─── The data
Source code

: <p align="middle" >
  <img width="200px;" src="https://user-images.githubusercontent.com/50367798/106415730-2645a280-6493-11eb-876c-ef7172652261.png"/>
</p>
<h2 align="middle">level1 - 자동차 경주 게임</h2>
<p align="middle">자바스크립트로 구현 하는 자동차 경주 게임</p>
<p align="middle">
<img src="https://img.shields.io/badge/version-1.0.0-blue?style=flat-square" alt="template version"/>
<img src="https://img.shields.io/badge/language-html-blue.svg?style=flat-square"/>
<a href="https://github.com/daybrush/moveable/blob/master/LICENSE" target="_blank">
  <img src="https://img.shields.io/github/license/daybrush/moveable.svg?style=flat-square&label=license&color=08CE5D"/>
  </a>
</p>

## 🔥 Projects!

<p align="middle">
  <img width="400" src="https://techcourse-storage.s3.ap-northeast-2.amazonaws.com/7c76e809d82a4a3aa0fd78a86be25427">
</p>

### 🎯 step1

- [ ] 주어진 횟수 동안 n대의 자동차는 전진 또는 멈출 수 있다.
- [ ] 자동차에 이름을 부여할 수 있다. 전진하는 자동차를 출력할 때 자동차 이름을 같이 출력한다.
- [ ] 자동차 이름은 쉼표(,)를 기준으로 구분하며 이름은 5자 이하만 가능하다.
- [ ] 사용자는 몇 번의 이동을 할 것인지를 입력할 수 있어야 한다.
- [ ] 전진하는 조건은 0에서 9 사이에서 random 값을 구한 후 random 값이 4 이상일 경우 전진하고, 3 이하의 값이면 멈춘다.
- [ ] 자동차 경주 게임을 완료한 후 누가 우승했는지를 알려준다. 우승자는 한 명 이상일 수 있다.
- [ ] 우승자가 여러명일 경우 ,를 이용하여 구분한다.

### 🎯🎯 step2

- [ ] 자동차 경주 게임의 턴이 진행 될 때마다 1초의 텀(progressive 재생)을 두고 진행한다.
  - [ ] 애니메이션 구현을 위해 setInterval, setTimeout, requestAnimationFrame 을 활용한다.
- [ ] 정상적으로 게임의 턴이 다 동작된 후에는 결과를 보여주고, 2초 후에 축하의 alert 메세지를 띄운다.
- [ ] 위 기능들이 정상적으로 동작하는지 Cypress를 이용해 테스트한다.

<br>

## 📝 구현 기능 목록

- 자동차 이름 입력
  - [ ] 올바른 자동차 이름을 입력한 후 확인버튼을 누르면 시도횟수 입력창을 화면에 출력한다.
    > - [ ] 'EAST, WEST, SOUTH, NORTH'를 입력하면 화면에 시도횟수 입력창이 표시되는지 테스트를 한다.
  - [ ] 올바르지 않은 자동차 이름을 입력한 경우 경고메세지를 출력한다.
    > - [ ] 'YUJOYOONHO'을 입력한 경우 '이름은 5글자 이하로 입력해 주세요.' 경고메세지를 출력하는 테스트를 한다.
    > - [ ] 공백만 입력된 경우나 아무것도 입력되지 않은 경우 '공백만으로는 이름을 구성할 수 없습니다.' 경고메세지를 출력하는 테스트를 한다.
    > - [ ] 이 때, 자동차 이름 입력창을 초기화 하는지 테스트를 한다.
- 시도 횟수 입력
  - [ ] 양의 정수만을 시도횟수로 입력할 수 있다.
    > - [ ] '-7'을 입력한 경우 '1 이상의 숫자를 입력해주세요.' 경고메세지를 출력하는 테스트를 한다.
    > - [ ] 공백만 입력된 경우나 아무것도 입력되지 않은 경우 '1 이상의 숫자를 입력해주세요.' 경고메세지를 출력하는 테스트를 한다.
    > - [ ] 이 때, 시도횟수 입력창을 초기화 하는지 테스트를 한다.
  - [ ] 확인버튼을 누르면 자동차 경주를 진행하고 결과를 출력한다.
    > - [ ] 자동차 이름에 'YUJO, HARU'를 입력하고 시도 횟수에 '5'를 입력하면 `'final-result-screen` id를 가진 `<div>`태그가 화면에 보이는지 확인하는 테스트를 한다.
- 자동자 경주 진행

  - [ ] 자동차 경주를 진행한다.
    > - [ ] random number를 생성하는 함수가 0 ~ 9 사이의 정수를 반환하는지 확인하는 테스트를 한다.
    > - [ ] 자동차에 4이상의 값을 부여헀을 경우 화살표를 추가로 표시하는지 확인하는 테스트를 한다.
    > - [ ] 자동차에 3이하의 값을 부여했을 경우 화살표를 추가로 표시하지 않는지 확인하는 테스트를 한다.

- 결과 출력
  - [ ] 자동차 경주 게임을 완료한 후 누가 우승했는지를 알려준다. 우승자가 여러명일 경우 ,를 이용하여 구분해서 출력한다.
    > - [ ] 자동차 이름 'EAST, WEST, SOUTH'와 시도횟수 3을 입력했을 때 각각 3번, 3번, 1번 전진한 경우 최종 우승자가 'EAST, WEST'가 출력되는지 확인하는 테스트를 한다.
──────
Directions for this task: Each line, starting with the one containing "이용하여 구분해서 출력한다." and ending with the last line of the records above, should be reproduced exactly.

Written solution:
  - [ ] 자동차 경주 게임을 완료한 후 누가 우승했는지를 알려준다. 우승자가 여러명일 경우 ,를 이용하여 구분해서 출력한다.
    > - [ ] 자동차 이름 'EAST, WEST, SOUTH'와 시도횟수 3을 입력했을 때 각각 3번, 3번, 1번 전진한 경우 최종 우승자가 'EAST, WEST'가 출력되는지 확인하는 테스트를 한다.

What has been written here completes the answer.